Trikafta Changes Everything
The real transformation came in 2019 with the approval of a triple-combination therapy (elexacaftor, tezacaftor, and ivacaftor, sold as Trikafta). Unlike earlier modulators, this combination works for roughly 90 percent of people with CF, specifically those carrying at least one copy of the most common CFTR mutation.
The clinical results were striking. Within four weeks, patients saw an average improvement of about 9 percentage points in lung function as measured by the volume of air they could forcefully exhale in one second. By 24 weeks, that improvement grew to nearly 13 percentage points. For context, a gain of that size can mean the difference between needing supplemental oxygen and exercising comfortably, or between qualifying for a lung transplant list and no longer needing one.
Beyond the numbers, patients reported dramatic quality-of-life changes: less coughing, fewer lung infections, reduced time spent on daily airway clearance routines, and weight gain. Some described it as breathing freely for the first time in their lives.
How Survival Has Changed
The progress in CF survival over the past seven decades is one of the most remarkable stories in modern medicine. In 1954, most children with the disease died before kindergarten, with a median survival of four to five years. By 2019, the Cystic Fibrosis Foundation estimated that a child born that year with CF could expect to live to about 48 years.

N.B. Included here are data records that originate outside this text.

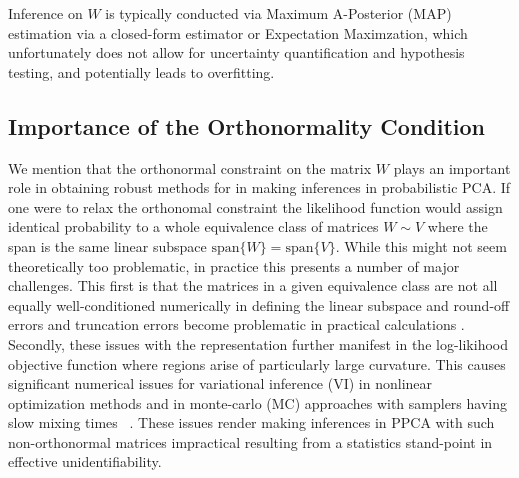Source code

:\documentclass{article}
\begin{document}
Inference on $W$ is typically conducted via Maximum A-Posterior (MAP) estimation via a closed-form estimator or Expectation Maximzation\citep[chapt.~12.2]{murphy2012machine}, which unfortunately does not allow for uncertainty quantification and hypothesis testing, and potentially leads to overfitting. 


\subsection{Importance of the Orthonormality Condition}
\label{orthonormal}
We mention that the orthonormal constraint on the matrix $W$ plays an important role in obtaining robust methods for
in making inferences in probabilistic PCA.  If one were to relax the orthonomal constraint the likelihood function would assign identical probability to a whole equivalence class of matrices $W \sim V$ where the span is the same linear subspace $\mbox{span}\{W\} = \mbox{span}\{V\}$.  While this might not seem theoretically too problematic, in practice this presents a number of major challenges.  This first is that the matrices in a given equivalence class are not all equally well-conditioned numerically in defining the linear subspace and round-off errors and truncation errors become problematic in practical calculations .  Secondly, these issues with the representation further manifest in the log-likihood objective function where regions arise of particularly large curvature.  This causes significant numerical issues for variational inference (VI) in nonlinear optimization methods and in monte-carlo (MC) approaches with samplers having slow mixing times~
\citet[chapt.~12.1.3]{murphy2012machine, mohamed2009bayesian,holbrook2016bayesian}.  These issues render making inferences in PPCA with such non-orthonormal matrices impractical resulting from a statistics stand-point in effective unidentifiability.
\end{document}
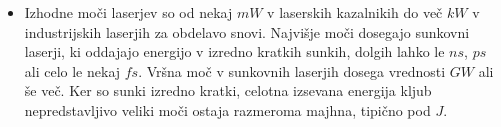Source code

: \begin{itemize}
\item Izhodne moči laserjev so od nekaj $\si{mW}$ v laserskih kazalnikih do 
več $\si{kW}$ v industrijskih laserjih za obdelavo snovi. Najvišje moči 
dosegajo sunkovni laserji, ki oddajajo energijo
v izredno kratkih sunkih, dolgih lahko le $\si{ns}$, $\si{ps}$ ali celo 
le nekaj $\si{fs}$. Vršna moč v sunkovnih laserjih dosega
vrednosti $\si{GW}$ ali še več. Ker so sunki izredno kratki, celotna izsevana 
energija kljub nepredstavljivo veliki moči ostaja razmeroma majhna, tipično 
pod $\si{J}$.
\end{itemize}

That number is almost certainly still climbing as the effects of modulator therapies accumulate in registry data.
This improvement didn’t come from a single breakthrough. It was layered: better nutrition through enzyme therapy, aggressive treatment of lung infections with antibiotics, specialized CF care centers that standardized best practices, newborn screening programs that caught the disease earlier, and finally, modulator drugs that address the root molecular defect. Each advance built on the last, turning a disease that was once invisible in the medical literature into one of the best examples of how basic science translates into real gains in human lifespan.